Recensione di Liliana Sghettini

tmp_29707-519-fzd7rVL-1767848772

 

I verdi fili d’erba le accarezzavano le gambe nude. Lei li sentiva. Sentiva sulla sua pelle il fresco della rugiada. E sentiva il vento. In quella folle, ostinata corsa, lo sentiva.

Lo sentiva sul suo volto, lo sentiva insinuarsi fra i capelli, lo sentiva mentre con forza premeva sul suo corpo il sottile tessuto di cotone di quel vestito tanto amato. Un ricordo di sua madre.”

Tutto ebbe inizio così, nella folle e disperata corsa di Tracy, una giovane donna, sulla più alta scogliera dei luoghi d’Irlanda.

Cercava pace, quella pace che fin da bambina non aveva avuto e che la morte di sua madre Lucy, aveva resa ancor più lontana.

Tracy correva per cercare un rifugio sicuro che la allontanasse dai suoi aguzzini. La vita condotta fino ad allora e i ricordi del passato la tormentavano non lasciandole scampo.
Ma forse il vento dell’est stava portando con sé importanti novità…….

“Vento dall’est
che accarezzi monti e vallate,
ascoltando dolci eventi
o tragedie annunciate.
Vento dall’est
che assisti alle nostre vicende
scoprendo storie
a volte allegre, altre tremende.
Vento dall’est
ti prego
rinfranca gli umani dolori
spesso affidati a falsi valori.
Vento dall’est
ti sento
ti ascolto,
passa veloce
e accarezza
anche il mio volto.”

Lggendo i primi passi del romanzo “Vento dall’est” di Chiara Albertini, Streetlib Edizioni, ho composto questi versi immaginando gli ultimi tragici pensieri della povera Tracy prima di sporgersi dalla scogliera.
D’improvviso una voce la chiama ma lei non la riconosce, pensa addirittura di immaginarla. In realtà c’è qualcuno con lei mentre sta per compiere l’estremo gesto. È un uomo dalla voce soave che la convince a non farlo e la porta al sicuro.
Si chiama Ben e con lui trascorrerà i primi momenti sereni della sua vita in una città di nome Doolin poco distante dai suoi luoghi di nascita e dalla casa paterna.
Ben è gentile e amorevole, profondo nei pensieri e attento nei gesti, Tracy non è abituata a tante attenzioni da parte di un uomo…
Con lui riesce a confidarsi e a raccontare della sua più grande passione, la scrittura.

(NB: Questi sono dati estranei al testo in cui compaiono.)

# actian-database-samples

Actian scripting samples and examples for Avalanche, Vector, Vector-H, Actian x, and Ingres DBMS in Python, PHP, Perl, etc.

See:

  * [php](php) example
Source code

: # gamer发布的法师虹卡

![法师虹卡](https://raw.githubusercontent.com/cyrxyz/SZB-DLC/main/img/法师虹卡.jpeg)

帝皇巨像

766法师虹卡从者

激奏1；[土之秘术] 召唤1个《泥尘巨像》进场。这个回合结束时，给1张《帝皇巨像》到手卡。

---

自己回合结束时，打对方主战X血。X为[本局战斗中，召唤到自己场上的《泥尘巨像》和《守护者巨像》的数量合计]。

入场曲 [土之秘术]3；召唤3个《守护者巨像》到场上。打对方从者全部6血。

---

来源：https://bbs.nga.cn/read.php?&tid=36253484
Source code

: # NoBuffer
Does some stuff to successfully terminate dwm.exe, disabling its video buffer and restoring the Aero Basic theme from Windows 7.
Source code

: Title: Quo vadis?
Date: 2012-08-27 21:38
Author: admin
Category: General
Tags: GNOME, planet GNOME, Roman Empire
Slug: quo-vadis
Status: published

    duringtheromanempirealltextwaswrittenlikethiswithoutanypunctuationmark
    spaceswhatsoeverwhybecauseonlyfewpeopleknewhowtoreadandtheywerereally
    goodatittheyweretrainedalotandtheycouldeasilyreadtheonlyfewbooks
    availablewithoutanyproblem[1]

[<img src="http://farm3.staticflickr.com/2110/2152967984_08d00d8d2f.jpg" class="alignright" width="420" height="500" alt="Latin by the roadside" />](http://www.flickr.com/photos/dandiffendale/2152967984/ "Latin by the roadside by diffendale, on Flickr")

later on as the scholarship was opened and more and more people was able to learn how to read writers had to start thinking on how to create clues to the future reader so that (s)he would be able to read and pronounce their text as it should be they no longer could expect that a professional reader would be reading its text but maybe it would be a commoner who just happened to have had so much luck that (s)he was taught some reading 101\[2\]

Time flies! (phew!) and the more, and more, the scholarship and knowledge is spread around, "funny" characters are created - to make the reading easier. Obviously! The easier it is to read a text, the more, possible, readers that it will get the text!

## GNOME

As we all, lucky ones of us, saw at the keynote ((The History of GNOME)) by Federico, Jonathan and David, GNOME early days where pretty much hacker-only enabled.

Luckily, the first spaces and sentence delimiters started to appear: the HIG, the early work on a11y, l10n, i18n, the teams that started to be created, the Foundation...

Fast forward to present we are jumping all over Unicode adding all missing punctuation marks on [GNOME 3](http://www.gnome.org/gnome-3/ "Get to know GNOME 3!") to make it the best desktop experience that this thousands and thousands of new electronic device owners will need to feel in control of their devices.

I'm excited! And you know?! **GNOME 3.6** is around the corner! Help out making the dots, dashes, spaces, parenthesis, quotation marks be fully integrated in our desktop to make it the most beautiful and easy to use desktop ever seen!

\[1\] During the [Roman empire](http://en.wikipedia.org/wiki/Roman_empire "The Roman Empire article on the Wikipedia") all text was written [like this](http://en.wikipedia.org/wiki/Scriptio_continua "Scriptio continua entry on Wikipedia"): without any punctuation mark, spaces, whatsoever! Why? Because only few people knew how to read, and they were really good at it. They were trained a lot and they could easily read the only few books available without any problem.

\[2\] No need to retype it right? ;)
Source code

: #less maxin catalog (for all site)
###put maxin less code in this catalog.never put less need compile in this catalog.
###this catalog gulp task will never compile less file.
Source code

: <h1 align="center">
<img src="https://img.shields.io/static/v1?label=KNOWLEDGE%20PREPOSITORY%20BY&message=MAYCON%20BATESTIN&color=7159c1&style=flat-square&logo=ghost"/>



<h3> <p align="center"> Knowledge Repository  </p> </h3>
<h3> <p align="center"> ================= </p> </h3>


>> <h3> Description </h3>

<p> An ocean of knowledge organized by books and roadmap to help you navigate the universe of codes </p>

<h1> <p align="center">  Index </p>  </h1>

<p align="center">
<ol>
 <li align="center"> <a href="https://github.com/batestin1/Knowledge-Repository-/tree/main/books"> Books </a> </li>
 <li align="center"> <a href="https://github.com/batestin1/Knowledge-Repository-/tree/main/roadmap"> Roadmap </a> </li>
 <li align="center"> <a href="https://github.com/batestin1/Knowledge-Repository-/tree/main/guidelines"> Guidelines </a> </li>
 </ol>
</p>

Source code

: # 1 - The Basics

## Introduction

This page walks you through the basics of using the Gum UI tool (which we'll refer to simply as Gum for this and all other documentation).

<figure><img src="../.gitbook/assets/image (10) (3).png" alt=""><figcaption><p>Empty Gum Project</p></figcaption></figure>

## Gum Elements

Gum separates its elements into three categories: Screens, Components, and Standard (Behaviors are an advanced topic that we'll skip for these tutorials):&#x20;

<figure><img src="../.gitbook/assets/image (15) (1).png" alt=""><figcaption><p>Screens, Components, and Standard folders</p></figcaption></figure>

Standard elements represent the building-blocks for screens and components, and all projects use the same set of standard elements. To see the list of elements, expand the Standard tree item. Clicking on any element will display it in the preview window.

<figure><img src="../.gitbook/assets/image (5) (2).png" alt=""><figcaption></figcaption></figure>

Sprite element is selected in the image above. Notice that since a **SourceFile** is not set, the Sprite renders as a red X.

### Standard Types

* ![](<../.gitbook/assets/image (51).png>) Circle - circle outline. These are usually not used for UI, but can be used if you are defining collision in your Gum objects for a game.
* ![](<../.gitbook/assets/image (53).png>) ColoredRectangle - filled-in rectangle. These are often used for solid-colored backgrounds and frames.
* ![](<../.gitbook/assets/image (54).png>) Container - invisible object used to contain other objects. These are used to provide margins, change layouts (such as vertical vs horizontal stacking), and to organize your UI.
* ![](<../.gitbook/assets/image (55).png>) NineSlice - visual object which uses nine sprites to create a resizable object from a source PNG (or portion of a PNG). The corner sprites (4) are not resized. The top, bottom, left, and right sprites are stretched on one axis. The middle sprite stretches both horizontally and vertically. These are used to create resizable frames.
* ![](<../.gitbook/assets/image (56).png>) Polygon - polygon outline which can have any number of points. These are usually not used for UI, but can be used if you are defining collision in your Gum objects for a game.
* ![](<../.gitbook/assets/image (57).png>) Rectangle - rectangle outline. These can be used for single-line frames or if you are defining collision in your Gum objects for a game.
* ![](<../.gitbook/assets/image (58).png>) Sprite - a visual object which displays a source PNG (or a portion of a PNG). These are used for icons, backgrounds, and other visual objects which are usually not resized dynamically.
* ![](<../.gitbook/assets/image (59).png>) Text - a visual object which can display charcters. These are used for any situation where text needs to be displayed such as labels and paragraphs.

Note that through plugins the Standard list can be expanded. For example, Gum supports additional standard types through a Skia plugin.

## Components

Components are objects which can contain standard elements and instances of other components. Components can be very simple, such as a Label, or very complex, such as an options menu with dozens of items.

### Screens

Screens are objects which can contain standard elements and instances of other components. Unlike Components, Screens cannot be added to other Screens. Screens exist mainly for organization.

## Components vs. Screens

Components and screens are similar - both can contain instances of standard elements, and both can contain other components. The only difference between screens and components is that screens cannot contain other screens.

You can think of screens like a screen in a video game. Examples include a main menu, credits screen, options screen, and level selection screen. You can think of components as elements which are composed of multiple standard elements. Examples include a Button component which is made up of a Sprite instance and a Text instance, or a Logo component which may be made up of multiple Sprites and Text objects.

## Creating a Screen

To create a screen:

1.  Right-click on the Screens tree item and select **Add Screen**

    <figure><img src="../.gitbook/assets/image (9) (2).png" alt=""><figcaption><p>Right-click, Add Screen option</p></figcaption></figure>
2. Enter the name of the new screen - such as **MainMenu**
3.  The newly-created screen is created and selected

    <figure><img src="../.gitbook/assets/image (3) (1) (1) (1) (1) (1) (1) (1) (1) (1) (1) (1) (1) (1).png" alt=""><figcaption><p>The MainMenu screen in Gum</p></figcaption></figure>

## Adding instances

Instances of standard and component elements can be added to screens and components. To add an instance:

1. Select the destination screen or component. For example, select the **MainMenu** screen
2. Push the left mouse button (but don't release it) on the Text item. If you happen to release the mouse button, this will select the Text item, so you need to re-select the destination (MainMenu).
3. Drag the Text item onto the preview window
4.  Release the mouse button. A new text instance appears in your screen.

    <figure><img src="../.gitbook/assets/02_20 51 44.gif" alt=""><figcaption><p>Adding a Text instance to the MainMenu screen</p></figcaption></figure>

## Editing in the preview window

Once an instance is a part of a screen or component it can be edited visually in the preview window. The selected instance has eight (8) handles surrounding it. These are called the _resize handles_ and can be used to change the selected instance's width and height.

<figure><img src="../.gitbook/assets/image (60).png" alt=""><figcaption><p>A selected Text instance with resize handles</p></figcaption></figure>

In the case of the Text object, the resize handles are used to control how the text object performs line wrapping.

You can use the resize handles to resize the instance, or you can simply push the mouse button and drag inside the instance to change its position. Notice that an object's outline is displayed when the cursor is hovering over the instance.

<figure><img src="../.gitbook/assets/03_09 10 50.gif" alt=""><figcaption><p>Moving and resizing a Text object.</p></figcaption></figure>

Riesce anche a parlare del suo più atroce dolore, quello che l’ha portata sulla scogliera il giorno del loro incontro.

Anche Ben fa lo stesso perché sta bene con Tracy e in risposta ad una sua domanda dice:” Sì”. I miei genitori non ci sono più. Sono morti in mare, quando ero piccolo… un incidente… di cui mio zio ancora si incolpa.”

Ha inizio l’interessante vicenda di Ben e Tracy, due giovani con tutta la vita davanti, seppur già segnata da profondi dolori. Ha inizio un racconto passionale dai tratti psicologi sulle umane vicende.

Un romanzo di introspezione che mette a nudo pensieri ed emozioni dei protagonisti regalando talvolta attimi di serenità e struggente dolore.

Si perché Chiara Albertini racconta, con uno stile dettagliato, poetico e accattivante, non solo quanto accade ai personaggi della storia ma anche ciò che potrebbe accadere a ciascuno di noi dinanzi alle difficoltà dispensate dalla vita.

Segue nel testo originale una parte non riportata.